I Soundgarden pubblicano ad un anno dalla reunion Live On i5, il loro primo live album ufficiale registrato tra novembre e dicembre del 1996 nella costa occidentale del Nordamerica. Titolo azzeccato (la I5 non è altro che la Interstate 5, strada che percorre da nord a sud la West Coast), ma scelta inusuale per i brani: sono state prese 17 canzoni da diverse serate (registrate con uno studio mobile e un mixer 24 tracce), escludendo in partenza l’ipotesi di riproporre un’intero concerto dall’inizio alla fine.
Aiutati molto probabilmente da una setlist costruita sulle migliori performance del minitour, Chris Cornell e soci dimostrano uno stato di forma impressionante.
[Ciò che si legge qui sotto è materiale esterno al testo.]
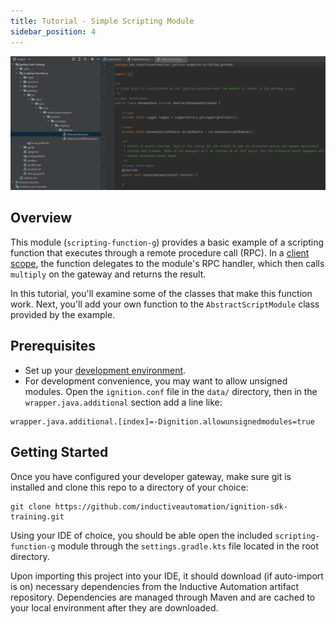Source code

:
 ```yaml
---
title: Tutorial - Simple Scripting Module
sidebar_position: 4
---
```

![Scripting-function-g example project opened in IntelliJ](2023-03-20_15-01-03.png)
## Overview
This module (`scripting-function-g`) provides a basic example of a scripting function that executes through a remote procedure call (RPC).
In a [client scope](/docs/programming-for-the-client/programming-for-the-client.md), the function delegates to the module's RPC handler, which then calls `multiply` on the gateway and returns the result.

In this tutorial, you'll examine some of the classes that make this function work. Next, you'll add your own function to the `AbstractScriptModule` class provided by the example.

## Prerequisites
* Set up your [development environment](/docs/getting-started/environment-setup/environment-setup.md).
* For development convenience, you may want to allow unsigned modules. Open the `ignition.conf` file in the `data/` directory, then in the `wrapper.java.additional` section add a line like: 

```
wrapper.java.additional.[index]=-Dignition.allowunsignedmodules=true 
```

## Getting Started
Once you have configured your developer gateway, make sure git is installed and clone this repo to a directory of your choice: 
```
git clone https://github.com/inductiveautomation/ignition-sdk-training.git
```

Using your IDE of choice, you should be able open the included `scripting-function-g` module through the `settings.gradle.kts` file located in the root directory. 

Upon importing this project into your IDE, it should download (if auto-import is on) necessary dependencies from the Inductive Automation artifact repository. Dependencies are managed through Maven and are cached to your local environment after they are downloaded.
Gli statunitensi non sono perfetti (Let Me Drown, soprattutto nel cantato, è vicina al mediocre), ma dal vivo confermano senza tanta fatica il fatto che l’etichetta grunge sia stata per la loro musica troppo riduttiva. Quello che emerge da questo disco è gruppo che regge sulla perfetta alchimia di tutti e quattro i componenti: un Cornell stellare, i riff hard rock di stampo zeppeliniano di Kim Thayil e la potente sezione ritmica curata dalla coppia Matt Cameron – Ben Shepherd, con il primo che da lì a poco sarebbe entrato in pianta stabile nei Pearl Jam.
Un live nel quale trova ampio spazio la parte finale della carriera, quella del maggiore successo commerciale. Impressionanti le versioni di Jesus Christ Pose, Rusty Cage e Black Hole Sun, proposta in un’inedita versione acustica cantata da un Chris Cornell in forma di grazia. Spazio anche per due riuscite cover, Helter Skelter e Search and Destroy: tra le due, un punto in più alla rockeggiante canzone degli Stooges rispetto al riarrangiamento dei Beatles.
Live on i5 è un live album riuscito, che però, come con Telephantasm, non aggiunge e toglie nulla al già immenso valore della band di Seattle. E, soprattutto, confonde ancora più le idee dei fan nell’immaginare l’immediato futuro dei Soundgarden.